Abur est un album atypique que je ne recommanderais pas forcément à tout le monde. Ma femme classe la musique de Pothamus dans les trucs horribles que j’écoute tout le temps. Mon chat lui, reste sur mes genoux, même pas inquiet. Alors qui croire ? Bon, le chat avait peut-être faim.

‘Ravus’, qui dure près de six minutes,  superpose des claviers cinématiques sur des tam-tam indiens, des cris, des chants évanescents et de la batterie métal. Ce mélange improbable, assez répétitif, même s’il est en constante évolution, vous  entraîne dans un trip sous acides sans vous prévenir.

Le court ‘De-Varium’ s’ouvre sur les sons d’un instrument indien appelé shruti box et des chants incantatoires avec pour simple rythmique les notes d’une guitare. 

Un bref interlude qui laisse place à ‘Svartuum Abur’, un morceau de huit minutes, mystiquo métal des plus inquiétant.

Quant au titre album qui conclut le vinyle, il durcit clairement le ton après une première partie relativement planante.

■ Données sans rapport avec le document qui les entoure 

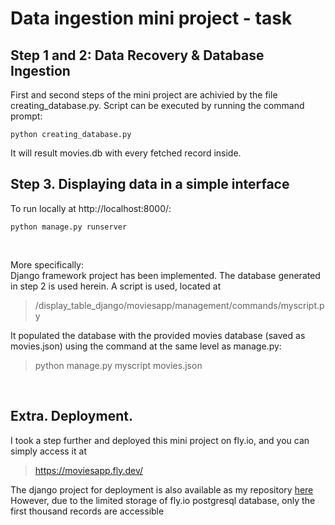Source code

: Data ingestion mini project - task
==

Step 1 and 2: Data Recovery & Database Ingestion
--
First and second steps of the mini project are achivied by the file creating_database.py. Script can be executed by running the command prompt:
```
python creating_database.py
```
It will result movies.db with every fetched record inside.

Step 3. Displaying data in a simple interface
--
To run locally at http://localhost:8000/:
```
python manage.py runserver
```
<br>

More specifically: <br>
Django framework project has been implemented. The database generated in step 2 is used herein. 
A script is used, located at 
> /display_table_django/moviesapp/management/commands/myscript.py

It populated the database with the provided movies database (saved as movies.json) using the command at the same level as manage.py:
> python manage.py myscript movies.json

<br>

Extra. Deployment.
--
I took a step further and deployed this mini project on fly.io, and you can simply access it at 
> https://moviesapp.fly.dev/

The django project for deployment is also available as my repository [here](https://github.com/ReplicaParadoxica/AppsilonTaskDeployed) 
<br> However, due to the limited storage of fly.io postgresql database, only the first thousand records are accessible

Disons qu’il y a un passage hurlé torturé qui fait froid dans le dos.

Les paroles des morceaux sont à l’image de la musique, complètement fumées, un concept album. Un mélange de quête de la connaissance, de philosophie, d’ésotérisme, de champignons hallucinogènes et de paillasson fumé. Pas vraiment ma tasse de thé à priori, sauf peut-être en musique.

N’hésitez pas à aller découvrir cet album sur Bandcamp, il fait partie de mes rares coups de cœur 2025.